Given records: Begin

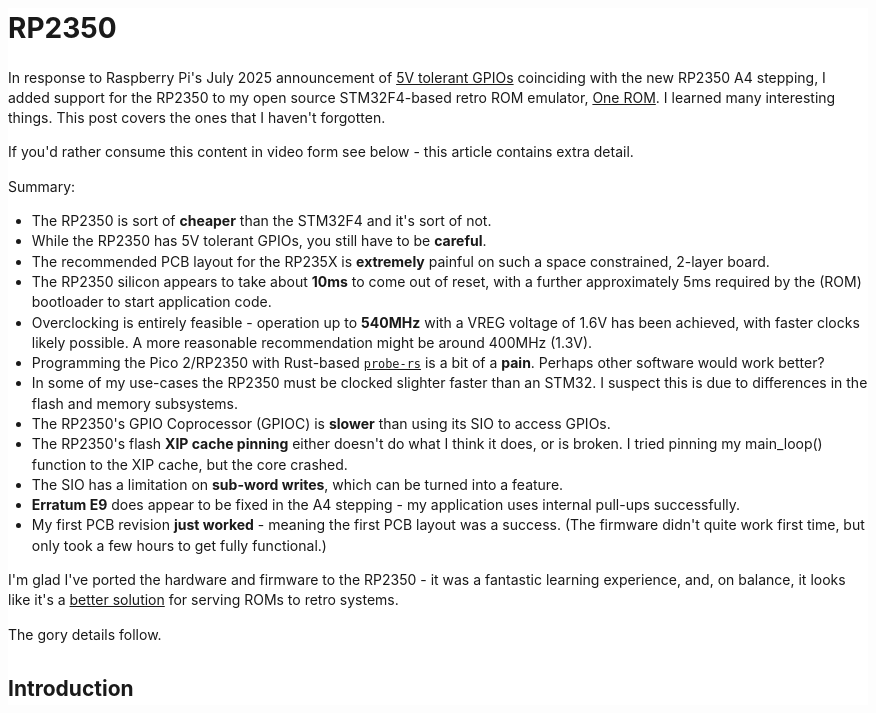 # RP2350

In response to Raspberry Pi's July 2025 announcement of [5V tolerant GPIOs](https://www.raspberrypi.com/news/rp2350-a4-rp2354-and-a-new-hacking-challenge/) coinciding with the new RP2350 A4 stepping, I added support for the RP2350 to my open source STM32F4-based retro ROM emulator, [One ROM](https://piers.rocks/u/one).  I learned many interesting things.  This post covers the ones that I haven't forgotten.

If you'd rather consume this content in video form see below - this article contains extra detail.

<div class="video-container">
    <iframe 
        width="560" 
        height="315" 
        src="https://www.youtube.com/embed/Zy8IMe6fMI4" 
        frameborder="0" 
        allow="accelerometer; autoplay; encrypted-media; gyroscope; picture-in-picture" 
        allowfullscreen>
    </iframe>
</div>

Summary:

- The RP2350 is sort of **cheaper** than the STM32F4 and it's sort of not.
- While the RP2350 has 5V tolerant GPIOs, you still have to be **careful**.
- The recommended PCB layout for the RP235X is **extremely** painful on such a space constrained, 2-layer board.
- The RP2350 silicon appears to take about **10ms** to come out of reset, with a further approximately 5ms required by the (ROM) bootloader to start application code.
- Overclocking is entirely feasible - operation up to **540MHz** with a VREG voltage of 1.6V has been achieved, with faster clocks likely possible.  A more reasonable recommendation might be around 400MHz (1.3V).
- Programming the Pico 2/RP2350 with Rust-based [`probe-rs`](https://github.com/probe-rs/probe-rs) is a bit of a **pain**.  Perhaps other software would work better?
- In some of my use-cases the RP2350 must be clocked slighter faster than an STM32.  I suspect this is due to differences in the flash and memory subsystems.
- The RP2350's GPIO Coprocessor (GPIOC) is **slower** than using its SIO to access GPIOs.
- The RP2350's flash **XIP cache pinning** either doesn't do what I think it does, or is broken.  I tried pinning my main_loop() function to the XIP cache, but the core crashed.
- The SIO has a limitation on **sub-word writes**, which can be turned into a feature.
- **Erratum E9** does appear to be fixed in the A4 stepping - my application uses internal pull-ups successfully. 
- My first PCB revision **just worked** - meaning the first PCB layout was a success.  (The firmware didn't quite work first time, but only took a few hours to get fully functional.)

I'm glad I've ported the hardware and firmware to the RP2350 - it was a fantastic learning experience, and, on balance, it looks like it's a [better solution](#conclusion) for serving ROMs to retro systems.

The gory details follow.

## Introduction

Given records: End

Task objective: Could you return the lines in the entries above that contain "stepping"?

Answer for this exercise:
In response to Raspberry Pi's July 2025 announcement of [5V tolerant GPIOs](https://www.raspberrypi.com/news/rp2350-a4-rp2354-and-a-new-hacking-challenge/) coinciding with the new RP2350 A4 stepping, I added support for the RP2350 to my open source STM32F4-based retro ROM emulator, [One ROM](https://piers.rocks/u/one).  I learned many interesting things.  This post covers the ones that I haven't forgotten.
- **Erratum E9** does appear to be fixed in the A4 stepping - my application uses internal pull-ups successfully. 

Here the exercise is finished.